A produção brasileira de cana-de-açúcar para a safra 2026/27 está estimada em 705,2 milhões de toneladas, representando um crescimento de 4,7% em relação ao ciclo anterior, conforme o 2º Levantamento da Companhia Nacional de Abastecimento (Conab).
Esse aumento é resultado de uma elevação de 1,1% na área colhida, que deve alcançar 9,1 milhões de hectares, e uma melhora de 3,6% na produtividade média nacional, projetada em 77.905 quilos por hectare, beneficiada pelas condições climáticas favoráveis.
No Sudeste, principal região produtora, a expectativa é de 451,4 milhões de toneladas, com um leve incremento de 0,4% na área colhida e uma produtividade média de 80.872 kg/ha, 4,6% superior ao ciclo passado. Os produtores de São Paulo devem ser responsáveis por 362,8 milhões de toneladas.
O Centro-Oeste, segunda maior região produtora, deve alcançar 157 milhões de toneladas, um aumento de 4,6% em relação à safra anterior, com previsão de 2 milhões de hectares e produtividade média de 78.755 kg/ha. O Sul e o Norte também apresentam crescimento, com 37,3 milhões e 4,1 milhões de toneladas, respectivamente.
No Nordeste, a colheita deve atingir 55,5 milhões de toneladas, alta de 4,1%, impulsionada pela maior área colhida e leve aumento na produtividade média.

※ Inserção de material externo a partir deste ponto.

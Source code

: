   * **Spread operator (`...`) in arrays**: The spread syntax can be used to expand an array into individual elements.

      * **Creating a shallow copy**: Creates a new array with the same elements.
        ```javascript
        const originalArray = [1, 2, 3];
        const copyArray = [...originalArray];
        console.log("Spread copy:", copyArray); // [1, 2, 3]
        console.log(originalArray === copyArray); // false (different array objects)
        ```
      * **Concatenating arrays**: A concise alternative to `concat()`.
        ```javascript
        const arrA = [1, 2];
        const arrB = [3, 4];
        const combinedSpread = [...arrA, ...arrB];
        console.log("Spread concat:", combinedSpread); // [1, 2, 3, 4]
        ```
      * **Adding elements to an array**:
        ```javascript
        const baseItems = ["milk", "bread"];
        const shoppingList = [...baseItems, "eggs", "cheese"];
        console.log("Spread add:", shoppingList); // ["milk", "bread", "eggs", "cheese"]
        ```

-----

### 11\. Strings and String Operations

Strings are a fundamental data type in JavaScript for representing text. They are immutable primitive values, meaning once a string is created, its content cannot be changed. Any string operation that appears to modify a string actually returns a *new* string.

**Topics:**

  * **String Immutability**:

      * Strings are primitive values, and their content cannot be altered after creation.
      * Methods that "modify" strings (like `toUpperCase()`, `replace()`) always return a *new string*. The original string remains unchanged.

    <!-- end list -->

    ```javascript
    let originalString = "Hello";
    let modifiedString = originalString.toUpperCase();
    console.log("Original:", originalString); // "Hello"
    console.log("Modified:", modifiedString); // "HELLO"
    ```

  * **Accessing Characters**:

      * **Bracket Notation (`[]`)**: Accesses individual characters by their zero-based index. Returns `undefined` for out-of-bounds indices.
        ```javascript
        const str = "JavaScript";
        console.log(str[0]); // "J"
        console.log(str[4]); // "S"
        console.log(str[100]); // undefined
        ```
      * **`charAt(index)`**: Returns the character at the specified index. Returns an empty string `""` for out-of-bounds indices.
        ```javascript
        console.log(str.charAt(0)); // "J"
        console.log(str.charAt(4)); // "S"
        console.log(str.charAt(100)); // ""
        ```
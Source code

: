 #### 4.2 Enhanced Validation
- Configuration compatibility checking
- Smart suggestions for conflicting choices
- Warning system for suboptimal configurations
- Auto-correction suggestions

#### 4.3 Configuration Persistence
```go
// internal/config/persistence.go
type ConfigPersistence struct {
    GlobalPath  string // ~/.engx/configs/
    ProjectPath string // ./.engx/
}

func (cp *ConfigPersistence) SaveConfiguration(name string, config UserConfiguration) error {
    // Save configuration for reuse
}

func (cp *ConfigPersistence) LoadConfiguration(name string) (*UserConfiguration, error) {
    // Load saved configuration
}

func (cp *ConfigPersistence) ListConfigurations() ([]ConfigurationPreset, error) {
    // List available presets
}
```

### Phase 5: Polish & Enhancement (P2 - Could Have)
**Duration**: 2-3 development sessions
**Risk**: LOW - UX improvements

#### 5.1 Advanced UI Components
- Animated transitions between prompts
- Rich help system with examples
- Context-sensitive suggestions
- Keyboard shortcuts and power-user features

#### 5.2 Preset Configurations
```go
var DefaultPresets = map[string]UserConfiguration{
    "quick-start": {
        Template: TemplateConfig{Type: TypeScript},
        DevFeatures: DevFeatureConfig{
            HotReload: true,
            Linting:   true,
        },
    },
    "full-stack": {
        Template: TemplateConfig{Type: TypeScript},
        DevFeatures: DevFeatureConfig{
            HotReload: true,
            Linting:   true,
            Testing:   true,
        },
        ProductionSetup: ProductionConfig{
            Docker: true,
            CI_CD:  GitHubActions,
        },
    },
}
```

A Conab projeta uma redução na produção de açúcar, estimando 42,89 milhões de toneladas, enquanto a fabricação de etanol deve crescer 9,7%, alcançando 29,98 bilhões de litros. O cenário de mercado para o etanol é favorável, com aumento na demanda devido à elevação do percentual de mistura do biocombustível à gasolina.